A desire to make sense of this treasure trove of energy data (and a challenge by the White House to come together as an industry) was the driver behind Green Button, a voluntary effort by utility companies to bring some order and predictability to– and increase the consumer value of – the gigabytes of energy information now available.

“Armed with their own data, homeowners and building owners will have more opportunities and choices to use a growing array of online services that can help them manage energy use and save on their bills, while helping the Nation achieve the important goals of conserving energy and reducing pollution,” said Nick Sinai, a senior advisor in the White House Office of Science and Technology.

The momentum sparked by the White House call to action has been remarkable.

Nearly two dozen energy providers and more than 30 energy and technology companies are already on-board.

The early and broad cooperation has resulted in more than 31 million homes and business that can already – or will soon be able to – view their consumption usage online. Developing standards for energy data is one of the most important first steps to making it a powerful tool for customers and entrepreneurs. Standards allow for the development of tools, apps and services that can apply to any customer, regardless of who provides their power.

While the White House challenge was focused on transparency and usability for customers, the effort has also sparked a lot of excitement with another group: entrepreneurs.

Imagine a smart phone app that, with a customer’s permission, monitors a home’s energy usage and patterns, analyzes the data against the home’s size, local weather patterns and other customers, and provides home improvement suggestions to reduce energy costs. Or even more simple, imagine an app that allows customers to securely control individual appliances in their home from anywhere on the planet.

Some companies are already using the initial data sets at “code-a-thons”where software application developers compete to produce prototype apps during caffeine-induced all nighters. In a similar spirit, last month EDF teamed up with the White House, Google and HonestBuildings to pull together a “data jam” at Google’s Manhattan headquarters.

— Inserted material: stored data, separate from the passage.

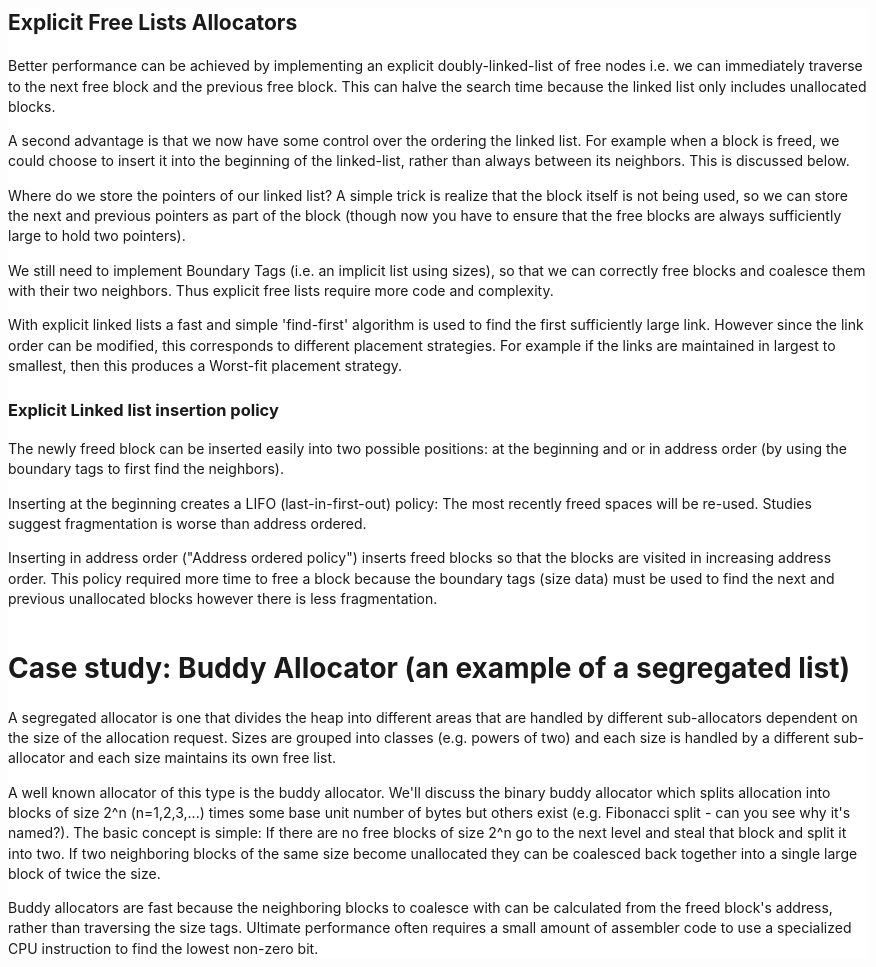 ## Explicit Free Lists Allocators

Better performance can be achieved by implementing an explicit doubly-linked-list of free nodes i.e. we can immediately traverse to the next free block and the previous free block. This can halve the search time because the linked list only includes unallocated blocks.

A second advantage is that we now have some control over the ordering the linked list. For example when a block is freed, we could choose to insert it into the beginning of the linked-list, rather than always between its neighbors. This is discussed below.

Where do we store the pointers of our linked list? A simple trick is realize that the block itself is not being used, so we can store the next and previous pointers as part of the block (though now you have to ensure that the free blocks are always sufficiently large to hold two pointers).

We still need to implement Boundary Tags (i.e. an implicit list using sizes), so that we can correctly free blocks and coalesce them with their two neighbors. Thus explicit free lists require more code and complexity.

With explicit linked lists a fast and simple 'find-first' algorithm is used to find the first sufficiently large link. However since the link order can be modified, this corresponds to different placement strategies. For example if the links are maintained in largest to smallest, then this produces a Worst-fit placement strategy.

### Explicit Linked list insertion policy
The newly freed block can be inserted easily into two possible positions: at the beginning and or in address order (by using the boundary tags to first find the neighbors).

Inserting at the beginning creates a LIFO (last-in-first-out) policy: The most recently freed spaces will be re-used. Studies suggest fragmentation is worse than address ordered.

Inserting in address order  ("Address ordered policy") inserts freed blocks so that the blocks are visited in increasing address order. This policy required more time to free a block because the boundary tags (size data) must be used to find the next and previous unallocated blocks however there is less fragmentation.

# Case study: Buddy Allocator (an example of a segregated list)

A segregated allocator is one that divides the heap into different areas that are handled by different sub-allocators dependent on the size of the allocation request. Sizes are grouped into classes (e.g. powers of two) and each size is handled by a different sub-allocator and each size maintains its own free list.

A well known allocator of this type is the buddy allocator. We'll discuss the binary buddy allocator which splits allocation into blocks of size 2^n (n=1,2,3,...) times some base unit number of bytes but others exist (e.g. Fibonacci split - can you see why it's named?). The basic concept is simple: If there are no free blocks of size 2^n go to the next level and steal that block and split it into two. If two neighboring blocks of the same size become unallocated they can be coalesced back together into a single large block of twice the size. 

Buddy allocators are fast because the neighboring blocks to coalesce with can be calculated from the freed block's address, rather than traversing the size tags. Ultimate performance often requires a small amount of assembler code to use a specialized CPU instruction to find the lowest non-zero bit.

Todd Park, U.S. Chief Technology Officer and Assistant to the President, kicked of a brainstorm among tech entrepreneurs, energy experts, finance whizzes, web designers and government agencies, to answer this question: if government makes its energy data open and computer-friendly, what could entrepreneurs invent to “improve energy outcomes for families and businesses?” The jam session generated at least ten great ideas, ranging from consumer energy apps to ways to save money on your commute.

Just a few years ago, the new availability of Global Positioning System (GPS) data fueled the creation of countless GPS-based products aimed at filling that new niche market of navigation products. Today, GPS is an integral part of the explosion of mobile apps.

“Opening up access to GPS information led to an explosion of innovation and economic value, with GPS data fueling an estimated $90 billion of commercial products and services. I’m confident that energy data will similarly fuel a new wave of innovation and entrepreneurial opportunities,” said Sinai.